Chrysler has made plenty of good cars. Ever hear of the Viper, the Dodge Caravan, Jeeps?
When Daimler-Benz bought Chrysler they took a decent company with some good stuff just out (the Dodge Intrepid, Neon, and the most successful Dodge truck line ever) with some fun stuff on the drawing board (new 300, Plymouth PT Cruiser) and immediately went to work messing up the company. They ditched Plymouth and bastardized the formerly semi-upscale Chrysler badge by selling Chrysler Neons.
Sure, lots of crap came from Chrysler during the '70s and '80s, but Daimler bought a healthy company and ruined it, just as AT&T did with their NCR buy out, and Unisys did with the Sperry/Burroughs merger.
There are plenty of good cars that didn't sell well, (Corvair, AMC Javelin, Oldsmobile Aurora), and plenty of crummy cars that sold fairly well (Pontiac Fiero, any GM with a Quad-4 engine, Ford Windstar, Toyota Previa minivan (1st version))

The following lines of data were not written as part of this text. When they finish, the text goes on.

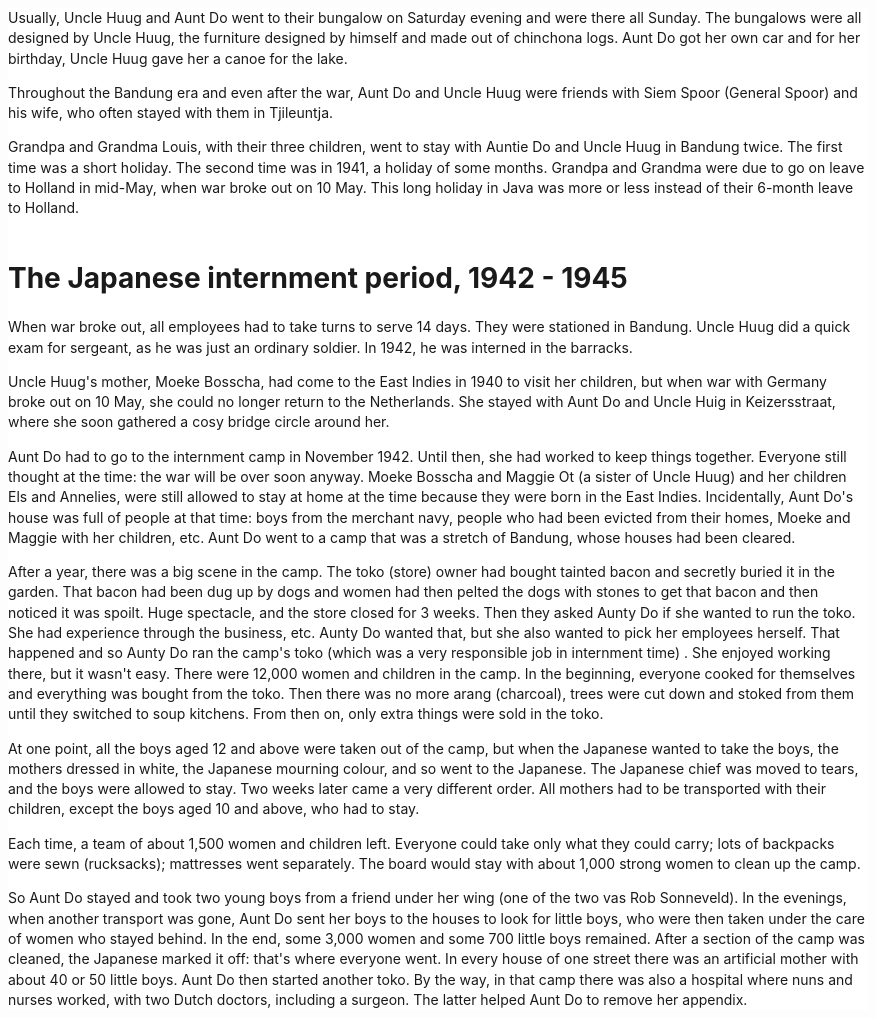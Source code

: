Usually, Uncle Huug and Aunt Do went to their bungalow on Saturday evening and were there all Sunday. The bungalows were all designed by Uncle Huug, the furniture designed by himself and made out of chinchona logs. Aunt Do got her own car and for her birthday, Uncle Huug gave her a canoe for the lake.

Throughout the Bandung era and even after the war, Aunt Do and Uncle Huug were friends with Siem Spoor (General Spoor) and his wife, who often stayed with them in Tjileuntja.

Grandpa and Grandma Louis, with their three children, went to stay with Auntie Do and Uncle Huug in Bandung twice. The first time was a short holiday. The second time was in 1941, a holiday of some months. Grandpa and Grandma were due to go on leave to Holland in mid-May, when war broke out on 10 May. This long holiday in Java was more or less instead of their 6-month leave to Holland.

# The Japanese internment period, 1942 - 1945

When war broke out, all employees had to take turns to serve 14 days. They were stationed in Bandung. Uncle Huug did a quick exam for sergeant, as he was just an ordinary soldier. In 1942, he was interned in the barracks.

Uncle Huug's mother, Moeke Bosscha, had come to the East Indies in 1940 to visit her children, but when war with Germany broke out on 10 May, she could no longer return to the Netherlands. She stayed with Aunt Do and Uncle Huig in Keizersstraat, where she soon gathered a cosy bridge circle around her.

Aunt Do had to go to the internment camp in November 1942. Until then, she had worked to keep things together. Everyone still thought at the time: the war will be over soon anyway. Moeke Bosscha and Maggie Ot (a sister of Uncle Huug) and her children Els and Annelies, were still allowed to stay at home at the time because they were born in the East Indies. Incidentally, Aunt Do's house was full of people at that time: boys from the merchant navy, people who had been evicted from their homes, Moeke and Maggie with her children, etc. Aunt Do went to a camp that was a stretch of Bandung, whose houses had been cleared.

After a year, there was a big scene in the camp. The toko (store) owner had bought tainted bacon and secretly buried it in the garden. That bacon had been dug up by dogs and women had then pelted the dogs with stones to get that bacon and then noticed it was spoilt. Huge spectacle, and the store closed for 3 weeks. Then they asked Aunty Do if she wanted to run the toko. She had experience through the business, etc. Aunty Do wanted that, but she also wanted to pick her employees herself. That happened and so Aunty Do ran the camp's toko (which was a very responsible job in internment time) . She enjoyed working there, but it wasn't easy. There were 12,000 women and children in the camp. In the beginning, everyone cooked for themselves and everything was bought from the toko. Then there was no more arang (charcoal), trees were cut down and stoked from them until they switched to soup kitchens. From then on, only extra things were sold in the toko.

At one point, all the boys aged 12 and above were taken out of the camp, but when the Japanese wanted to take the boys, the mothers dressed in white, the Japanese mourning colour, and so went to the Japanese. The Japanese chief was moved to tears, and the boys were allowed to stay. Two weeks later came a very different order. All mothers had to be transported with their children, except the boys aged 10 and above, who had to stay.

Each time, a team of about 1,500 women and children left. Everyone could take only what they could carry; lots of backpacks were sewn (rucksacks); mattresses went separately. The board would stay with about 1,000 strong women to clean up the camp.

So Aunt Do stayed and took two young boys from a friend under her wing (one of the two vas Rob Sonneveld). In the evenings, when another transport was gone, Aunt Do sent her boys to the houses to look for little boys, who were then taken under the care of women who stayed behind. In the end, some 3,000 women and some 700 little boys remained. After a section of the camp was cleaned, the Japanese marked it off: that's where everyone went. In every house of one street there was an artificial mother with about 40 or 50 little boys. Aunt Do then started another toko. By the way, in that camp there was also a hospital where nuns and nurses worked, with two Dutch doctors, including a surgeon. The latter helped Aunt Do to remove her appendix.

Marketing and perceived value and proper pricing (the Aurora and new T-bird were too dang expensive) are part of the equation, too.
20 posted on
05/14/2007 11:45:00 AM PDT by
sittnick
(There is no salvation in politics.)
To: gridlock
The sad thing is that if Chrysler made a good car, the World would beat a path to their door. If they made a great car and called it a Chrysler, the World would run screaming. ;)
25 posted on
05/14/2007 11:49:38 AM PDT by
Mr. Jeeves
("Wise men don't need to debate; men who need to debate are not wise." -- Tao Te Ching)
To: gridlock
The Charger I drove recently was a nice car, and man...you wanna talk about FAST? Whew...
To: gridlock
60 posted on
05/14/2007 12:26:49 PM PDT by
rsflynn
(Cigars, cigarettes, carbon offsets?)
To: gridlock
not true.
Chrysler and Mitsubishi mad an identical automobile (the talon I believe)

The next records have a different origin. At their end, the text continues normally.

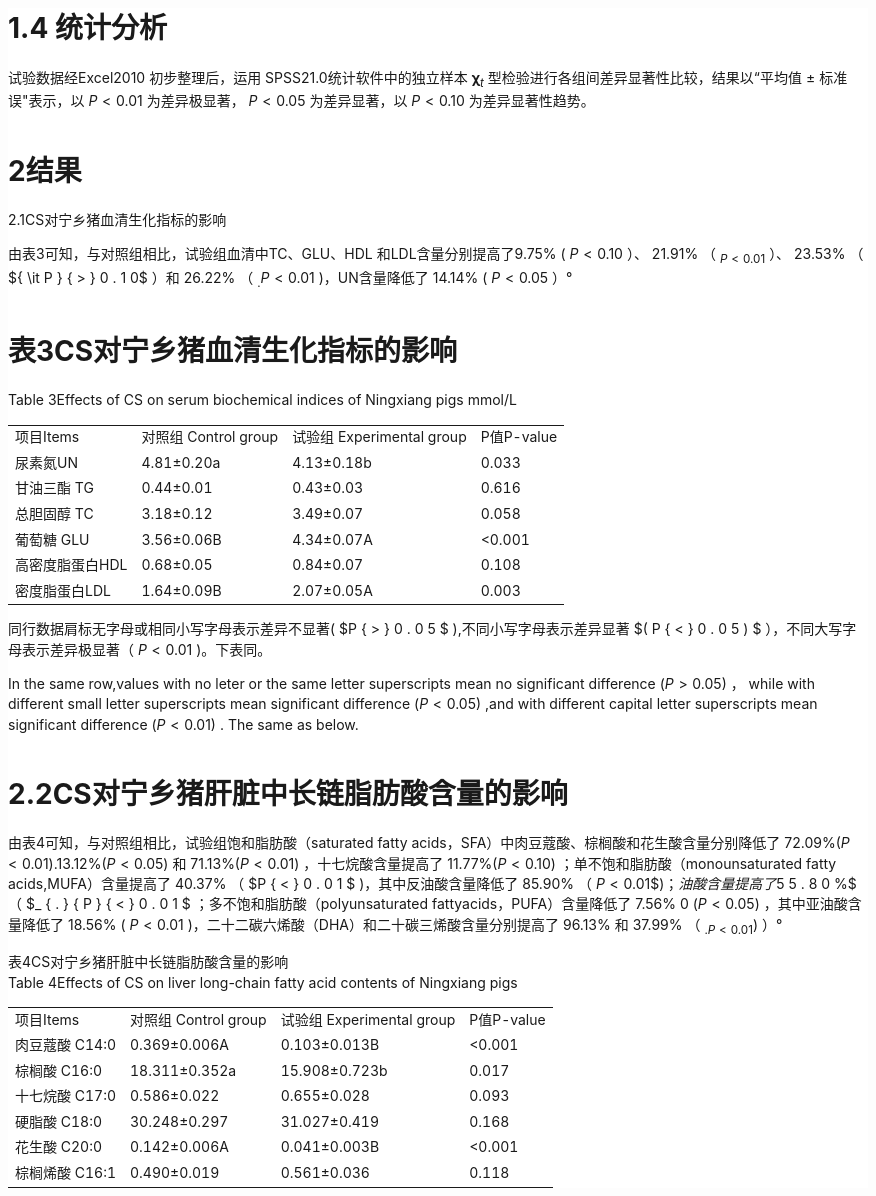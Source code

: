 # 1.4 统计分析

试验数据经Excel2010 初步整理后，运用 SPSS21.0统计软件中的独立样本 $\mathbf { \chi } _ { t }$ 型检验进行各组间差异显著性比较，结果以“平均值 $\pm$ 标准误"表示，以 $P { < } 0 . 0 1$ 为差异极显著， $P { < } 0 . 0 5$ 为差异显著，以 $\scriptstyle P < 0 . 1 0$ 为差异显著性趋势。

# 2结果

2.1CS对宁乡猪血清生化指标的影响

由表3可知，与对照组相比，试验组血清中TC、GLU、HDL 和LDL含量分别提高了$9 . 7 5 \%$ ( $\scriptstyle P < 0 . 1 0$ ）、 $2 1 . 9 1 \%$ （ $_ { \scriptstyle P < 0 . 0 1 }$ ）、 $23 . 5 3 \%$ （ ${ \it P } { > } 0 . 1 0$ ）和 $2 6 . 2 2 \%$ （ $_ { . } { P } { < } 0 . 0 1$ )，UN含量降低了 $1 4 . 1 4 \%$ ( $P { < } 0 . 0 5$ ）°

# 表3CS对宁乡猪血清生化指标的影响

Table 3Effects of CS on serum biochemical indices of Ningxiang pigs mmol/L

<html><body><table><tr><td>项目Items</td><td>对照组 Control group</td><td>试验组 Experimental group</td><td>P值P-value</td></tr><tr><td>尿素氮UN</td><td>4.81±0.20a</td><td>4.13±0.18b</td><td>0.033</td></tr><tr><td>甘油三酯 TG</td><td>0.44±0.01</td><td>0.43±0.03</td><td>0.616</td></tr><tr><td>总胆固醇 TC</td><td>3.18±0.12</td><td>3.49±0.07</td><td>0.058</td></tr><tr><td>葡萄糖 GLU</td><td>3.56±0.06B</td><td>4.34±0.07A</td><td><0.001</td></tr><tr><td>高密度脂蛋白HDL</td><td>0.68±0.05</td><td>0.84±0.07</td><td>0.108</td></tr><tr><td>密度脂蛋白LDL</td><td>1.64±0.09B</td><td>2.07±0.05A</td><td>0.003</td></tr></table></body></html>

同行数据肩标无字母或相同小写字母表示差异不显著( $P { > } 0 . 0 5 \$ ),不同小写字母表示差异显著 $( P { < } 0 . 0 5 ) \$ ），不同大写字母表示差异极显著（ $P { < } 0 . 0 1$ )。下表同。

In the same row,values with no leter or the same letter superscripts mean no significant difference $( P { > } 0 . 0 5 )$ ， while with different small letter superscripts mean significant difference $( P { < } 0 . 0 5 )$ ,and with different capital letter superscripts mean significant difference $( P { < } 0 . 0 1 )$ . The same as below.

# 2.2CS对宁乡猪肝脏中长链脂肪酸含量的影响

由表4可知，与对照组相比，试验组饱和脂肪酸（saturated fatty acids，SFA）中肉豆蔻酸、棕榈酸和花生酸含量分别降低了 $7 2 . 0 9 \% ( P { < } 0 . 0 1 ) . 1 3 . 1 2 \% ( P { < } 0 . 0 5 )$ 和 $7 1 . 1 3 \% ( P { < } 0 . 0 1 )$ ，十七烷酸含量提高了 $1 1 . 7 7 \% ( P { < } 0 . 1 0 )$ ；单不饱和脂肪酸（monounsaturated fatty acids,MUFA）含量提高了 $40 . 3 7 \%$ （ $P { < } 0 . 0 1 \$ )，其中反油酸含量降低了 $8 5 . 9 0 \%$ （ $P { < } 0 . 0 1 \$ )；油酸含量提高了$5 5 . 8 0 \%$ （ $_ { . } { P } { < } 0 . 0 1 \$ ；多不饱和脂肪酸（polyunsaturated fattyacids，PUFA）含量降低了 $7 . 5 6 \%$ 0 $( P { < } 0 . 0 5 )$ ，其中亚油酸含量降低了 $1 8 . 5 6 \%$ ( $P { < } 0 . 0 1$ )，二十二碳六烯酸（DHA）和二十碳三烯酸含量分别提高了 $9 6 . 1 3 \%$ 和 $3 7 . 9 9 \%$ （ $_ { . P < 0 . 0 1 } )$ ）°

表4CS对宁乡猪肝脏中长链脂肪酸含量的影响  
Table 4Effects of CS on liver long-chain fatty acid contents of Ningxiang pigs   

<html><body><table><tr><td>项目Items</td><td>对照组 Control group</td><td>试验组 Experimental group</td><td>P值P-value</td></tr><tr><td>肉豆蔻酸 C14:0</td><td>0.369±0.006A</td><td>0.103±0.013B</td><td><0.001</td></tr><tr><td>棕榈酸 C16:0</td><td>18.311±0.352a</td><td>15.908±0.723b</td><td>0.017</td></tr><tr><td>十七烷酸 C17:0</td><td>0.586±0.022</td><td>0.655±0.028</td><td>0.093</td></tr><tr><td>硬脂酸 C18:0</td><td>30.248±0.297</td><td>31.027±0.419</td><td>0.168</td></tr><tr><td>花生酸 C20:0</td><td>0.142±0.006A</td><td>0.041±0.003B</td><td><0.001</td></tr><tr><td>棕榈烯酸 C16:1</td><td>0.490±0.019</td><td>0.561±0.036</td><td>0.118</td></tr></table></body></html>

Identical except for the nameplate and logos. All else was the same, engine, seats, shape, tooling.
However the Mitsubishi outsold it 70/30.
chrysler had and has a perception problem.
Sad considering some of the inovations came from them lately. Prowler, pt cruiser, ....ok thats it.
68 posted on
05/14/2007 12:53:01 PM PDT by
longtermmemmory
(VOTE! http://www.senate.gov and http://www.house.gov)
To: gridlock
I have a ‘99 Ram diesel and an ‘02 Intrepid. Both excellent vehicles.
71 posted on
05/14/2007 1:04:59 PM PDT by
bruin66
(Time: Nature's way of keeping everything from happening at once.)